Nach Angaben des zentralen Statistikbüros ist Israel in den vergangene Dekaden zunehmend urbaner geworden. Drei Viertel der Bewohner leben in Städten. Offen ist, ob die Corona-Krise schaffen kann, was bisher zum Scheitern verurteilt war – nämlich, mehr Arbeitsplätze in der Negev-Wüste und in Galiläa zu generieren und Qualitätsjobs zu schaffen. Doch es ist viel zu früh für Prognosen. Niemand kann derzeit absehen, welche Spuren die Krise langfristig hinterlassen wird.
Ach ja, fast hätte man es schon vergessen.

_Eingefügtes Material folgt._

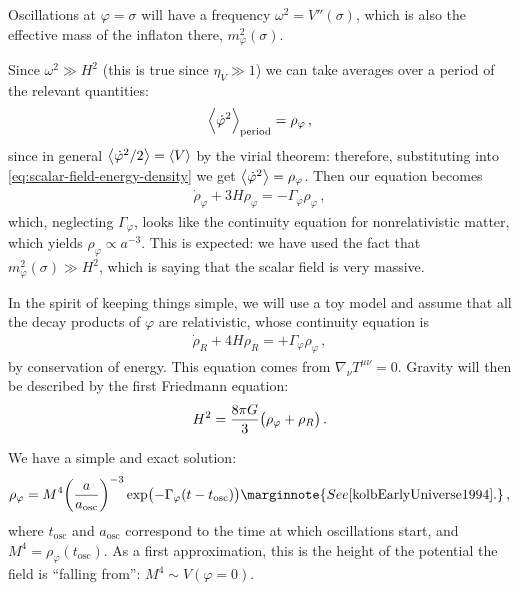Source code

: \documentclass[main.tex]{subfiles}
\begin{document}
Oscillations at \(\varphi = \sigma \) will have a frequency \(\omega^2 = V''(\sigma )\), which is also the effective mass of the inflaton there, \(m^2_\varphi (\sigma )\). 

Since \(\omega^2 \gg H^2\) (this is true since \(\eta _V \gg 1\)) we can take averages over a period of the relevant quantities: 
%
\begin{align}
\expval{\dot{\varphi}^2} _{\text{period}} = \rho _\varphi 
\,,
\end{align}
%
since in general \(\expval{\dot{\varphi}^2 / 2} = \expval{V}\) by the virial theorem: therefore, substituting into \eqref{eq:scalar-field-energy-density} we get \(\expval{\dot{\varphi}^2} = \rho _\varphi \). 
Then our equation becomes 
%
\begin{align}
\dot{\rho}_\varphi + 3 H \rho _\varphi =  - \Gamma _\varphi \rho _\varphi 
\,,
\end{align}
%
which, neglecting \(\Gamma _\varphi \), looks like the continuity equation for nonrelativistic matter, which yields \(\rho _\varphi \propto a^{-3}\). 
This is expected: we have used the fact that \(m^2_\varphi (\sigma ) \gg H^2\), which is saying that the scalar field is very massive. 

In the spirit of keeping things simple, we will use a toy model and assume that all the decay products of \(\varphi \) are relativistic, whose continuity equation is 
%
\begin{align}
\dot{\rho} _R + 4 H \rho _R = + \Gamma _\varphi  \rho _\varphi 
\,,
\end{align}
%
by conservation of energy. This equation comes from \(\nabla_\nu T^{\mu \nu } = 0\). 
Gravity will then be described by the first Friedmann equation: 
%
\begin{align}
H^2 = \frac{8 \pi G}{3} \qty(\rho _\varphi + \rho _R)
\,.
\end{align}

We have a simple and exact solution: 
%
\begin{align}
\rho _\varphi = M^{4} \qty(\frac{a}{a _{\text{osc}}})^{-3} \exp(- \Gamma _\varphi \qty(t - t _{\text{osc}}))
\marginnote{See \cite[eq. 8.30]{kolbEarlyUniverse1994}.}
\,,
\end{align}
%
where \(t _{\text{osc}}\) and \(a _{\text{osc}}\) correspond to the time at which oscillations start, and \(M^{4} = \rho _\varphi ( t _{\text{osc}})\).
As a first approximation, this is the height of the potential the field is ``falling from'': \(M^{4} \sim V(\varphi = 0)\). 
\end{document}
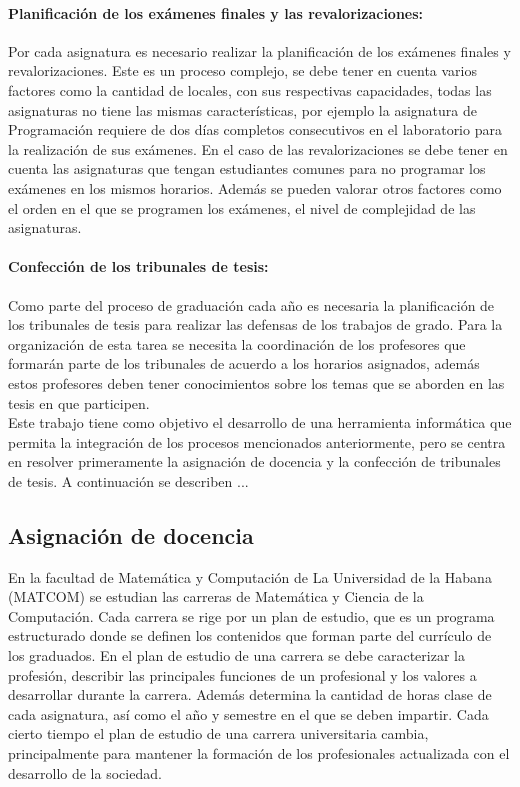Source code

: \paragraph{Planificación de los exámenes finales y las revalorizaciones:}
Por cada asignatura es necesario realizar la planificación de los exámenes
finales y revalorizaciones. Este es un proceso complejo, se debe tener en cuenta 
varios factores como la cantidad de locales, con sus respectivas capacidades,
todas las asignaturas no tiene las mismas características, por ejemplo la asignatura de 
Programación requiere de dos días completos consecutivos en el laboratorio para 
la realización de sus exámenes. En el caso de las revalorizaciones
se debe tener en cuenta las asignaturas que tengan estudiantes comunes para no programar los 
exámenes en los mismos horarios. Además se pueden valorar otros factores como el orden en el que 
se programen los exámenes, el nivel de complejidad de las asignaturas.

\paragraph{Confección de los tribunales de tesis:}
Como parte del proceso de graduación cada año 
es necesaria la planificación de los tribunales de tesis para 
realizar las defensas de los trabajos de grado. Para la organización 
de esta tarea se necesita la coordinación de los profesores que formarán parte 
de los tribunales de acuerdo a los horarios asignados, además estos profesores 
deben tener conocimientos sobre los temas que se aborden en las tesis en que participen. \\


Este trabajo tiene como objetivo el desarrollo de una herramienta informática que permita
la integración de los procesos mencionados anteriormente, pero se centra en resolver
primeramente la asignación de docencia y  la confección de tribunales
de tesis. A continuación se describen ...


\subsection{Asignación de docencia}

En la facultad de Matemática y Computación de La Universidad de la 
Habana (MATCOM) se estudian las carreras de Matemática y Ciencia de la Computación. 
Cada carrera se rige por un plan de estudio, que es un programa estructurado
donde se definen los contenidos que forman parte del currículo de los 
graduados. En el plan de estudio de una carrera 
se debe caracterizar la profesión, describir las principales funciones de un profesional y 
los valores a desarrollar durante la carrera. 
Además determina la cantidad de horas clase de cada asignatura,
así como el año y semestre en el que se deben impartir.
Cada cierto tiempo el plan de estudio de una carrera universitaria cambia, principalmente
para mantener la formación de los profesionales actualizada con el desarrollo de la 
sociedad.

Inzwischen gibt es tatsächlich eine neue Regierung. Nach mehr als eineinhalb Jahren und mit so vielen Ministern wie noch nie in der Geschichte des Landes. Social Distancing hat den Politikern, die ja ohnehin dazu neigen, den Kontakt zum Volk nach der Wahl zu verlieren, sicherlich nicht gut getan.